O PL 4.978/2023 altera o Código de Processo Civil para possibilitar a transferência automática, mês a mês, da pensão alimentícia diretamente para a conta do beneficiário ou de seu representante legal.
O projeto, da deputada Tabata Amaral (PSB-SP), recebeu parecer favorável da senadora Ana Paula Lobato (PSB-MA), com emendas de redação. Para a relatora, a proposta oferece uma solução “simples, objetiva e compatível com a natureza urgente da obrigação alimentar”.
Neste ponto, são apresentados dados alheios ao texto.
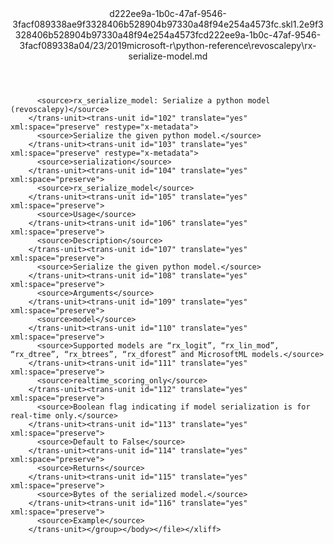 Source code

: <?xml version="1.0"?><xliff version="1.2" xmlns="urn:oasis:names:tc:xliff:document:1.2" xmlns:xsi="http://www.w3.org/2001/XMLSchema-instance" xsi:schemaLocation="urn:oasis:names:tc:xliff:document:1.2 xliff-core-1.2-transitional.xsd"><file datatype="xml" original="rx-serialize-model.md" source-language="en-US" target-language="en-US"><header><tool tool-id="mdxliff" tool-name="mdxliff" tool-version="1.0-1931010" tool-company="Microsoft" /><xliffext:skl_file_name xmlns:xliffext="urn:microsoft:content:schema:xliffextensions">d222ee9a-1b0c-47af-9546-3facf089338ae9f3328406b528904b97330a48f94e254a4573fc.skl</xliffext:skl_file_name><xliffext:version xmlns:xliffext="urn:microsoft:content:schema:xliffextensions">1.2</xliffext:version><xliffext:ms.openlocfilehash xmlns:xliffext="urn:microsoft:content:schema:xliffextensions">e9f3328406b528904b97330a48f94e254a4573fc</xliffext:ms.openlocfilehash><xliffext:ms.sourcegitcommit xmlns:xliffext="urn:microsoft:content:schema:xliffextensions">d222ee9a-1b0c-47af-9546-3facf089338a</xliffext:ms.sourcegitcommit><xliffext:ms.lasthandoff xmlns:xliffext="urn:microsoft:content:schema:xliffextensions">04/23/2019</xliffext:ms.lasthandoff><xliffext:ms.openlocfilepath xmlns:xliffext="urn:microsoft:content:schema:xliffextensions">microsoft-r\python-reference\revoscalepy\rx-serialize-model.md</xliffext:ms.openlocfilepath></header><body><group id="content" extype="content"><trans-unit id="101" translate="yes" xml:space="preserve" restype="x-metadata">
          <source>rx_serialize_model: Serialize a python model (revoscalepy)</source>
        </trans-unit><trans-unit id="102" translate="yes" xml:space="preserve" restype="x-metadata">
          <source>Serialize the given python model.</source>
        </trans-unit><trans-unit id="103" translate="yes" xml:space="preserve" restype="x-metadata">
          <source>serialization</source>
        </trans-unit><trans-unit id="104" translate="yes" xml:space="preserve">
          <source>rx_serialize_model</source>
        </trans-unit><trans-unit id="105" translate="yes" xml:space="preserve">
          <source>Usage</source>
        </trans-unit><trans-unit id="106" translate="yes" xml:space="preserve">
          <source>Description</source>
        </trans-unit><trans-unit id="107" translate="yes" xml:space="preserve">
          <source>Serialize the given python model.</source>
        </trans-unit><trans-unit id="108" translate="yes" xml:space="preserve">
          <source>Arguments</source>
        </trans-unit><trans-unit id="109" translate="yes" xml:space="preserve">
          <source>model</source>
        </trans-unit><trans-unit id="110" translate="yes" xml:space="preserve">
          <source>Supported models are “rx_logit”, “rx_lin_mod”, “rx_dtree”, “rx_btrees”, “rx_dforest” and MicrosoftML models.</source>
        </trans-unit><trans-unit id="111" translate="yes" xml:space="preserve">
          <source>realtime_scoring_only</source>
        </trans-unit><trans-unit id="112" translate="yes" xml:space="preserve">
          <source>Boolean flag indicating if model serialization is for real-time only.</source>
        </trans-unit><trans-unit id="113" translate="yes" xml:space="preserve">
          <source>Default to False</source>
        </trans-unit><trans-unit id="114" translate="yes" xml:space="preserve">
          <source>Returns</source>
        </trans-unit><trans-unit id="115" translate="yes" xml:space="preserve">
          <source>Bytes of the serialized model.</source>
        </trans-unit><trans-unit id="116" translate="yes" xml:space="preserve">
          <source>Example</source>
        </trans-unit></group></body></file></xliff>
— Queria pedir urgência para que esse projeto vá a Plenário, se possível ainda hoje, por conta de ser um projeto importante e urgente, porque trata de crianças, adolescentes, mães solos que precisam desse valor todos os meses para dar a seus filhos educação, transporte, saúde — disse Ana Paula Lobato.
Pensão
Pela proposta, a transferência automática poderá ser solicitada em qualquer fase do cumprimento da sentença. A decisão judicial deverá informar os dados necessários para a operação, como o valor mensal da prestação, o prazo de duração da obrigação, as contas de débito e crédito e os critérios de atualização dos valores.
O texto prevê que as instituições financeiras realizem as transferências nas datas definidas pela Justiça. Caso não haja saldo suficiente na conta do devedor, poderá ocorrer a indisponibilização automática de ativos financeiros até o limite do valor atualizado da prestação em atraso. A medida também poderá alcançar ativos financeiros de empresário individual, mesmo quando vinculados à atividade empresarial.
Segundo a relatora, a proposta cria um fluxo contínuo de pagamento da pensão alimentícia, reduzindo a necessidade de novos pedidos judiciais a cada inadimplemento. Ela afirma que a medida pode diminuir a litigiosidade, facilitar o pagamento regular das parcelas e aumentar a previsibilidade financeira para quem depende desses recursos.
A senadora destacou ainda que a iniciativa enfrenta um problema recorrente nas execuções de alimentos, que é a necessidade de sucessivas movimentações processuais para cobrar parcelas não pagas. De acordo com o parecer, essa dinâmica pode sobrecarregar o Judiciário e atrasar o recebimento de valores essenciais para a subsistência de crianças, adolescentes e demais beneficiários da pensão.
Estatísticas
A proposta também determina que o Conselho Nacional de Justiça (CNJ) recolha e divulgue estatísticas sobre a atividade judiciária, preservando o anonimato das pessoas envolvidas. Entre os dados que poderão ser divulgados estão a quantidade de ações, os valores médios dos processos, informações sobre penhoras judiciais e, nas ações de alimentos, o perfil dos beneficiários.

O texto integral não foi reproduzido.